BEGIN DATA PROVIDED

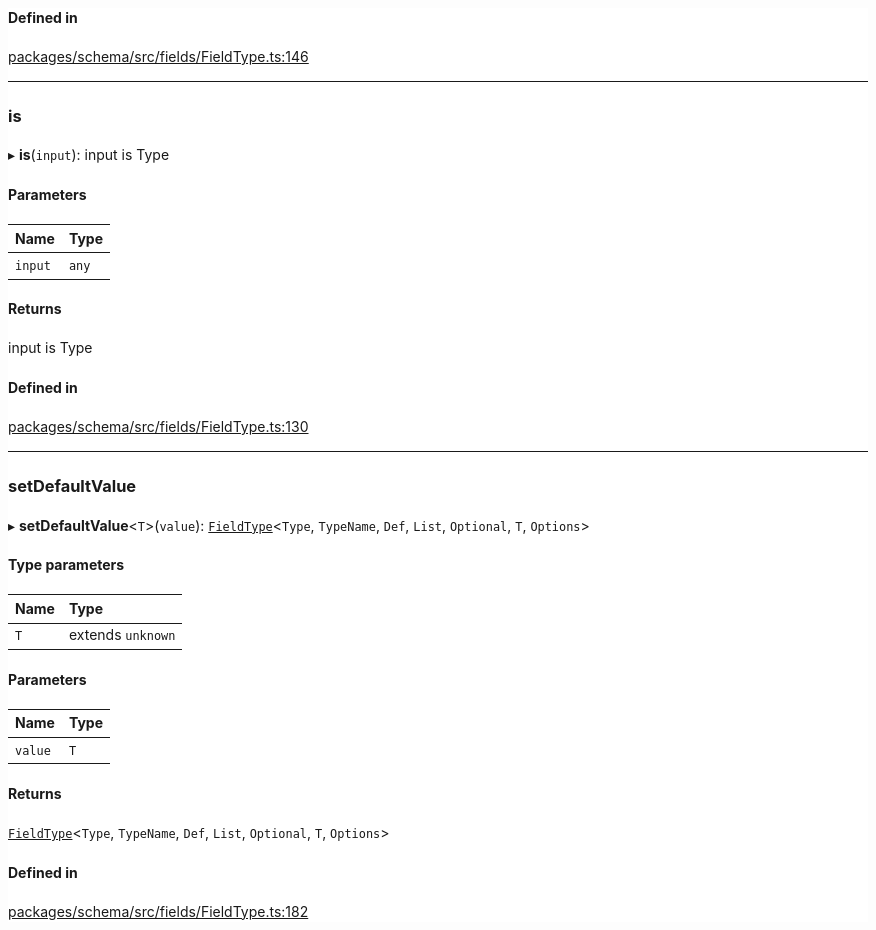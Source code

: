 #### Defined in

[packages/schema/src/fields/FieldType.ts:146](https://github.com/antoniopresto/powership/blob/2672a73/packages/schema/src/fields/FieldType.ts#L146)

___

### is

▸ **is**(`input`): input is Type

#### Parameters

| Name | Type |
| :------ | :------ |
| `input` | `any` |

#### Returns

input is Type

#### Defined in

[packages/schema/src/fields/FieldType.ts:130](https://github.com/antoniopresto/powership/blob/2672a73/packages/schema/src/fields/FieldType.ts#L130)

___

### setDefaultValue

▸ **setDefaultValue**<`T`\>(`value`): [`FieldType`](Powership_Schema___A_Super_Portable_TypeScript_validation_library.FieldType.md)<`Type`, `TypeName`, `Def`, `List`, `Optional`, `T`, `Options`\>

#### Type parameters

| Name | Type |
| :------ | :------ |
| `T` | extends `unknown` |

#### Parameters

| Name | Type |
| :------ | :------ |
| `value` | `T` |

#### Returns

[`FieldType`](Powership_Schema___A_Super_Portable_TypeScript_validation_library.FieldType.md)<`Type`, `TypeName`, `Def`, `List`, `Optional`, `T`, `Options`\>

#### Defined in

[packages/schema/src/fields/FieldType.ts:182](https://github.com/antoniopresto/powership/blob/2672a73/packages/schema/src/fields/FieldType.ts#L182)
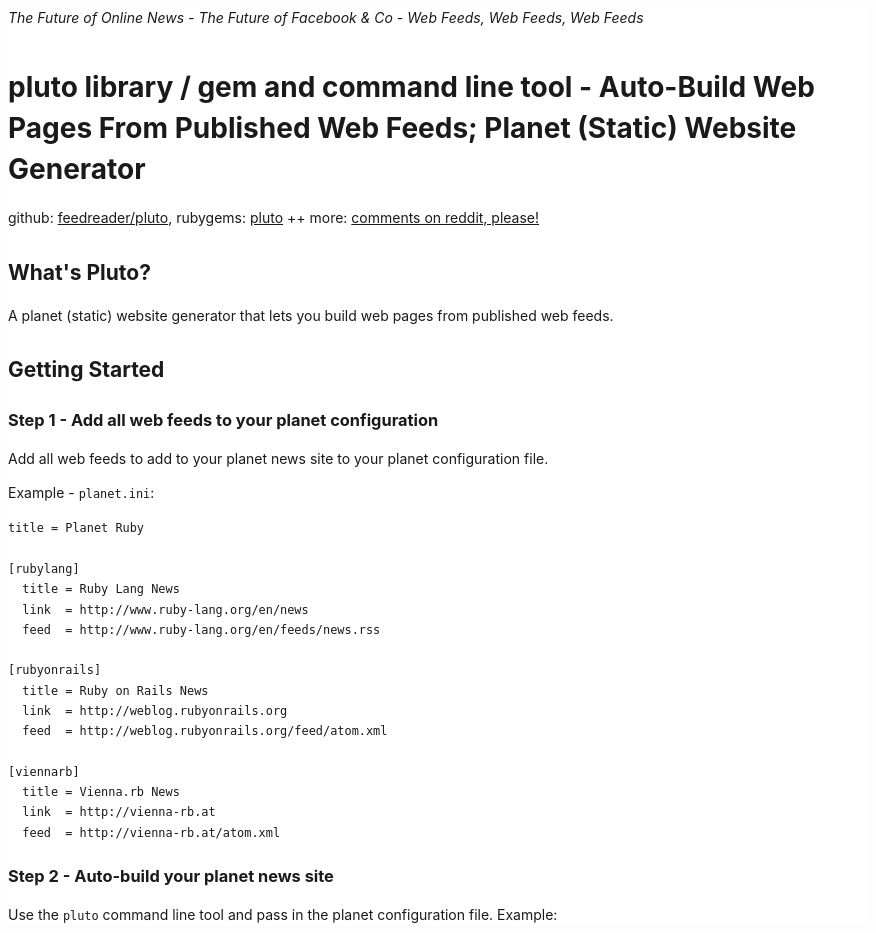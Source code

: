 
_The Future of Online News - The Future of Facebook & Co - Web Feeds, Web Feeds, Web Feeds_

# pluto library / gem and command line tool - Auto-Build Web Pages From Published Web Feeds; Planet (Static) Website Generator


github: [feedreader/pluto](https://github.com/feedreader/pluto),
rubygems: [pluto](https://rubygems.org/gems/pluto) ++
more: [comments on reddit, please!](https://www.reddit.com/r/ruby/comments/7j9jaz/day_12_ruby_advent_calendar_2017_autobuild_web/)



## What's Pluto?

A planet (static) website generator
that lets you build web pages from published web feeds.


## Getting Started

### Step 1 - Add all web feeds to your planet configuration

Add all web feeds to add to your planet news site
to your planet configuration file.

Example - `planet.ini`:

```
title = Planet Ruby

[rubylang]
  title = Ruby Lang News
  link  = http://www.ruby-lang.org/en/news
  feed  = http://www.ruby-lang.org/en/feeds/news.rss

[rubyonrails]
  title = Ruby on Rails News
  link  = http://weblog.rubyonrails.org
  feed  = http://weblog.rubyonrails.org/feed/atom.xml

[viennarb]
  title = Vienna.rb News
  link  = http://vienna-rb.at
  feed  = http://vienna-rb.at/atom.xml
```


### Step 2 - Auto-build your planet news site

Use the `pluto` command line tool and pass in the
planet configuration file. Example:
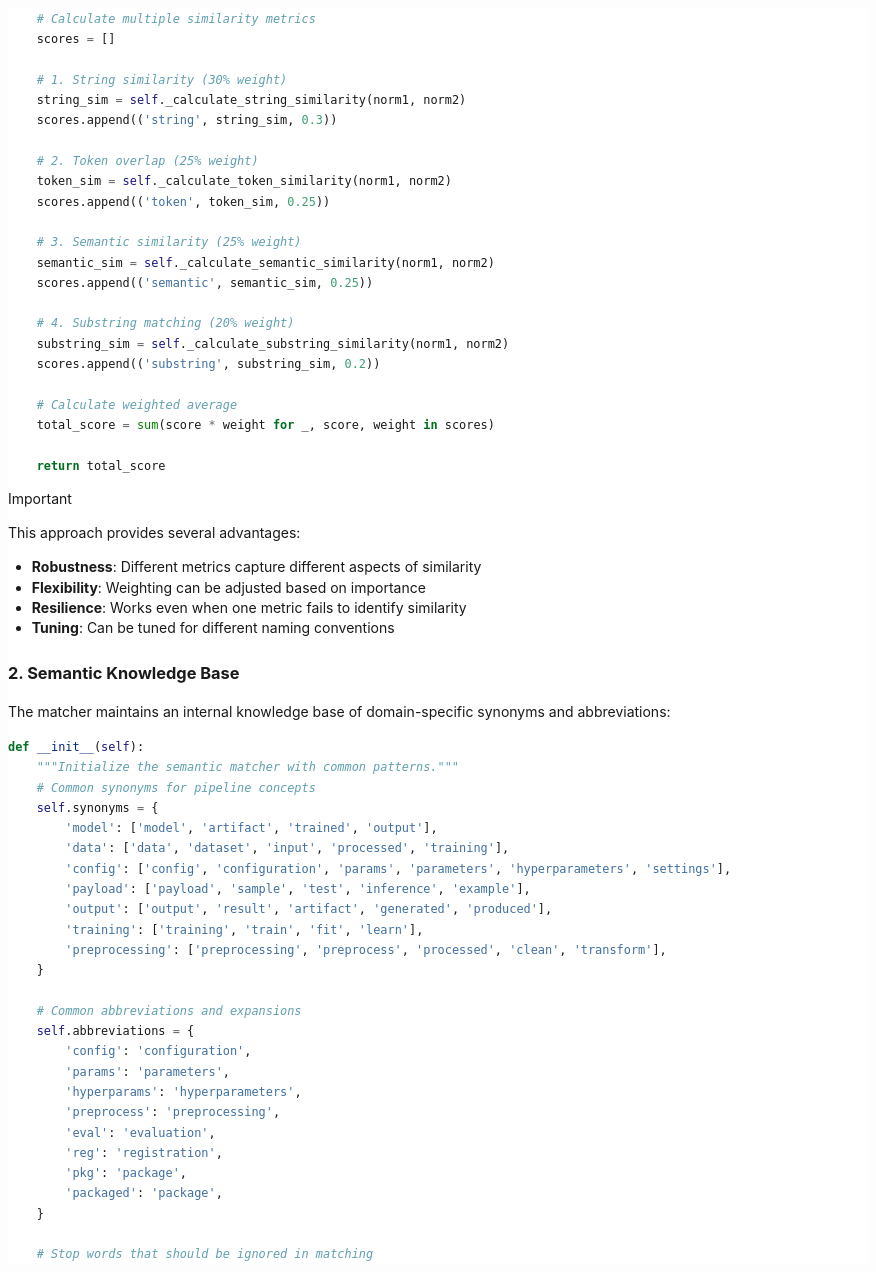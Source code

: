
 ```python
    # Calculate multiple similarity metrics
    scores = []
    
    # 1. String similarity (30% weight)
    string_sim = self._calculate_string_similarity(norm1, norm2)
    scores.append(('string', string_sim, 0.3))
    
    # 2. Token overlap (25% weight)
    token_sim = self._calculate_token_similarity(norm1, norm2)
    scores.append(('token', token_sim, 0.25))
    
    # 3. Semantic similarity (25% weight)
    semantic_sim = self._calculate_semantic_similarity(norm1, norm2)
    scores.append(('semantic', semantic_sim, 0.25))
    
    # 4. Substring matching (20% weight)
    substring_sim = self._calculate_substring_similarity(norm1, norm2)
    scores.append(('substring', substring_sim, 0.2))
    
    # Calculate weighted average
    total_score = sum(score * weight for _, score, weight in scores)
    
    return total_score
```

>[!important]
> This approach provides several advantages:
> - **Robustness**: Different metrics capture different aspects of similarity
> - **Flexibility**: Weighting can be adjusted based on importance
> - **Resilience**: Works even when one metric fails to identify similarity
> - **Tuning**: Can be tuned for different naming conventions

### 2. Semantic Knowledge Base

The matcher maintains an internal knowledge base of domain-specific synonyms and abbreviations:

```python
def __init__(self):
    """Initialize the semantic matcher with common patterns."""
    # Common synonyms for pipeline concepts
    self.synonyms = {
        'model': ['model', 'artifact', 'trained', 'output'],
        'data': ['data', 'dataset', 'input', 'processed', 'training'],
        'config': ['config', 'configuration', 'params', 'parameters', 'hyperparameters', 'settings'],
        'payload': ['payload', 'sample', 'test', 'inference', 'example'],
        'output': ['output', 'result', 'artifact', 'generated', 'produced'],
        'training': ['training', 'train', 'fit', 'learn'],
        'preprocessing': ['preprocessing', 'preprocess', 'processed', 'clean', 'transform'],
    }
    
    # Common abbreviations and expansions
    self.abbreviations = {
        'config': 'configuration',
        'params': 'parameters',
        'hyperparams': 'hyperparameters',
        'preprocess': 'preprocessing',
        'eval': 'evaluation',
        'reg': 'registration',
        'pkg': 'package',
        'packaged': 'package',
    }
    
    # Stop words that should be ignored in matching
```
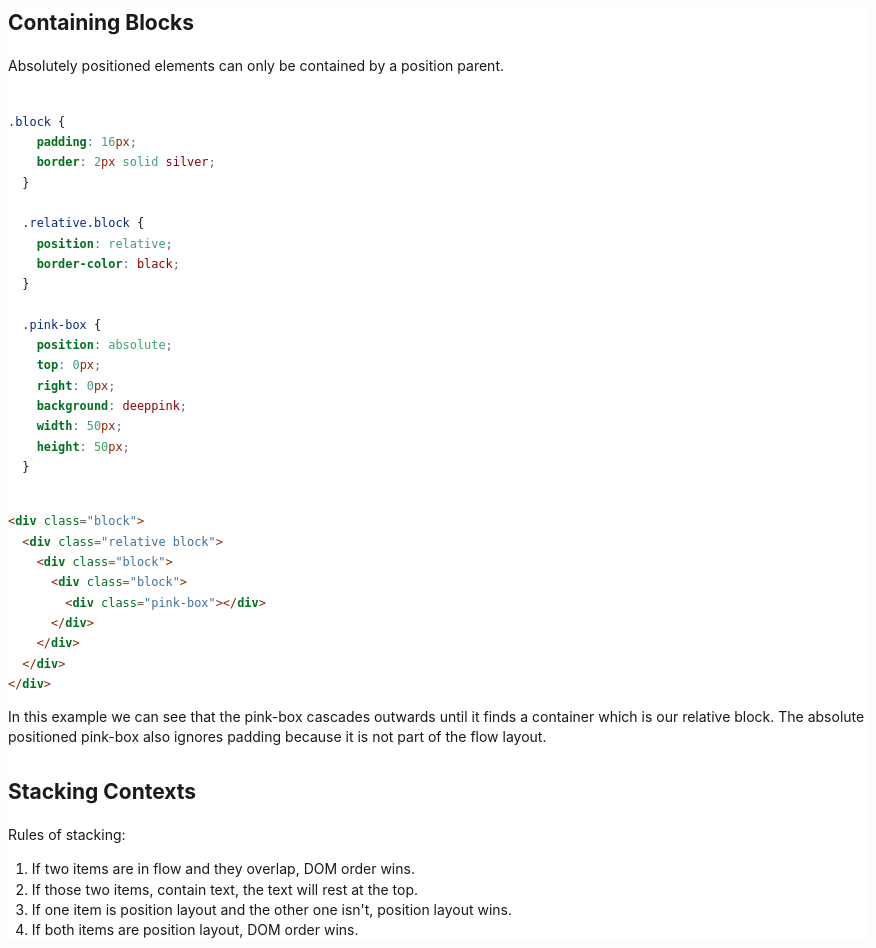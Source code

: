 ## Containing Blocks

Absolutely positioned elements can only be contained by a position parent.

```css

.block {
    padding: 16px;
    border: 2px solid silver;
  }

  .relative.block {
    position: relative;
    border-color: black;
  }

  .pink-box {
    position: absolute;
    top: 0px;
    right: 0px;
    background: deeppink;
    width: 50px;
    height: 50px;
  }

```

```html

<div class="block">
  <div class="relative block">
    <div class="block">
      <div class="block">
        <div class="pink-box"></div>
      </div>
    </div>
  </div>
</div>

```

In this example we can see that the pink-box cascades outwards until it finds a container which is our relative block. The absolute positioned pink-box also ignores padding because it is not part of the flow layout.

## Stacking Contexts

Rules of stacking:

1. If two items are in flow and they overlap, DOM order wins.
2. If those two items, contain text, the text will rest at the top.
3. If one item is position layout and the other one isn't, position layout wins.
4. If both items are position layout, DOM order wins.

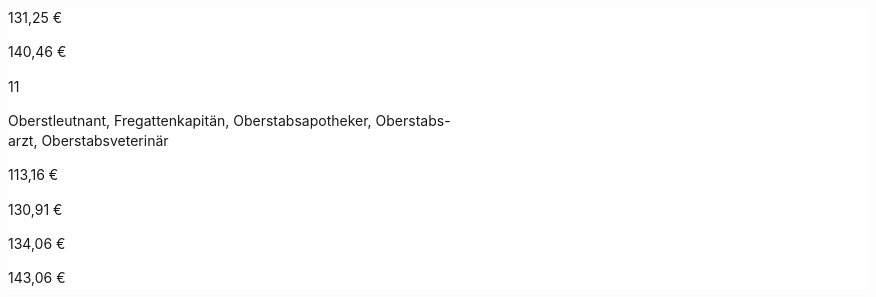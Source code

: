 </td>

<td style="border-right: 0.5pt solid ; border-bottom: 0.5pt solid ; " align="center" valign="top" charoff="50">

131,25 €

</td>

<td style="border-bottom: 0.5pt solid ; " align="center" valign="top" charoff="50">

140,46 €

</td>

</tr>

<tr>

<td style="border-right: 0.5pt solid ; border-bottom: 0.5pt solid ; " align="center" valign="top" charoff="50">

11

</td>

<td style="border-right: 0.5pt solid ; border-bottom: 0.5pt solid ; " align="left" valign="top" charoff="50">

Oberstleutnant, Fregattenkapitän, Oberstabsapotheker, Oberstabs-  
arzt, Oberstabsveterinär

</td>

<td style="border-right: 0.5pt solid ; border-bottom: 0.5pt solid ; " align="center" valign="top" charoff="50">

113,16 €

</td>

<td style="border-right: 0.5pt solid ; border-bottom: 0.5pt solid ; " align="center" valign="top" charoff="50">

130,91 €

</td>

<td style="border-right: 0.5pt solid ; border-bottom: 0.5pt solid ; " align="center" valign="top" charoff="50">

134,06 €

</td>

<td style="border-bottom: 0.5pt solid ; " align="center" valign="top" charoff="50">

143,06 €

</td>

</tr>

<tr>
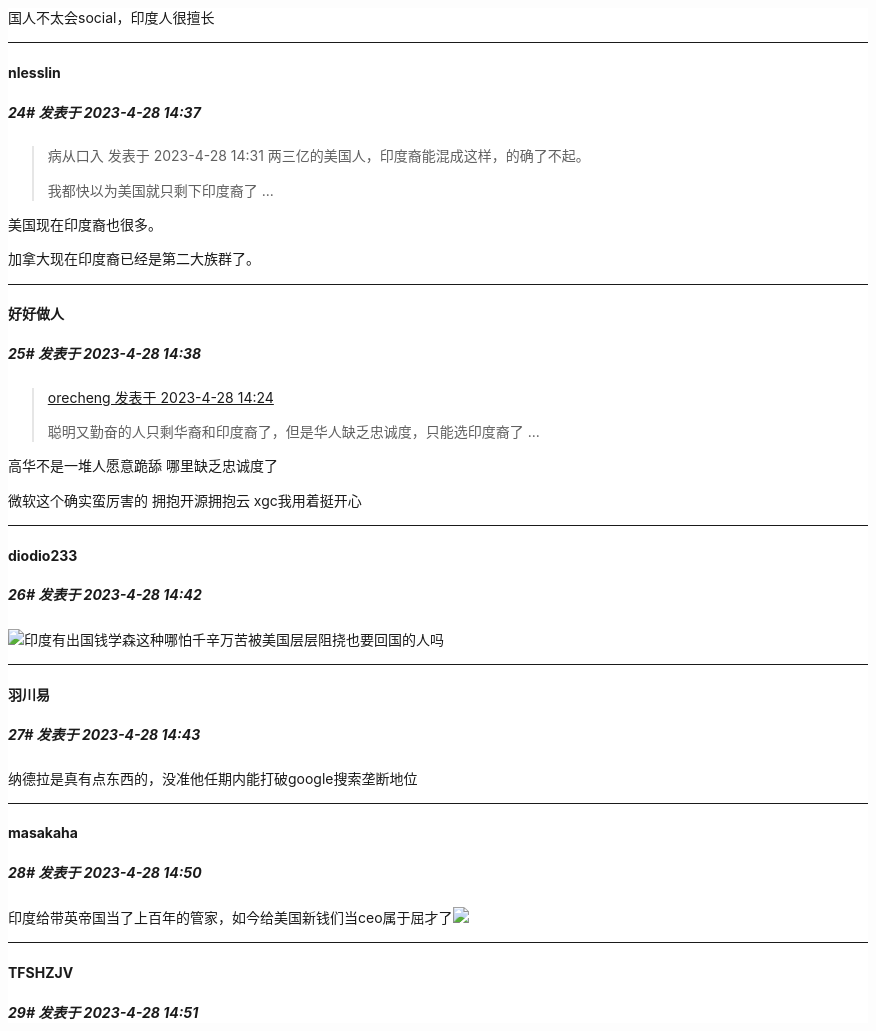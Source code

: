 国人不太会social，印度人很擅长

*****

####  nlesslin  
##### 24#       发表于 2023-4-28 14:37

<blockquote>病从口入 发表于 2023-4-28 14:31
两三亿的美国人，印度裔能混成这样，的确了不起。

我都快以为美国就只剩下印度裔了 ...</blockquote>
美国现在印度裔也很多。

加拿大现在印度裔已经是第二大族群了。

*****

####  好好做人  
##### 25#       发表于 2023-4-28 14:38

<blockquote><a href="httphttps://bbs.saraba1st.com/2b/forum.php?mod=redirect&amp;goto=findpost&amp;pid=60648266&amp;ptid=2131286" target="_blank">orecheng 发表于 2023-4-28 14:24</a>

聪明又勤奋的人只剩华裔和印度裔了，但是华人缺乏忠诚度，只能选印度裔了 ...</blockquote>
高华不是一堆人愿意跪舔 哪里缺乏忠诚度了

微软这个确实蛮厉害的 拥抱开源拥抱云 xgc我用着挺开心

*****

####  diodio233  
##### 26#       发表于 2023-4-28 14:42

<img src="https://static.saraba1st.com/image/smiley/face2017/067.png" referrerpolicy="no-referrer">印度有出国钱学森这种哪怕千辛万苦被美国层层阻挠也要回国的人吗

*****

####  羽川易  
##### 27#       发表于 2023-4-28 14:43

纳德拉是真有点东西的，没准他任期内能打破google搜索垄断地位

*****

####  masakaha  
##### 28#       发表于 2023-4-28 14:50

印度给带英帝国当了上百年的管家，如今给美国新钱们当ceo属于屈才了<img src="https://static.saraba1st.com/image/smiley/face2017/037.png" referrerpolicy="no-referrer">

*****

####  TFSHZJV  
##### 29#       发表于 2023-4-28 14:51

END DATA PROVIDED

■ **WORK TO COMPLETE**
Give the number of lines in the material above that contain the word "preprocess", and add nothing.

■ **PROBLEM SOLUTION**
2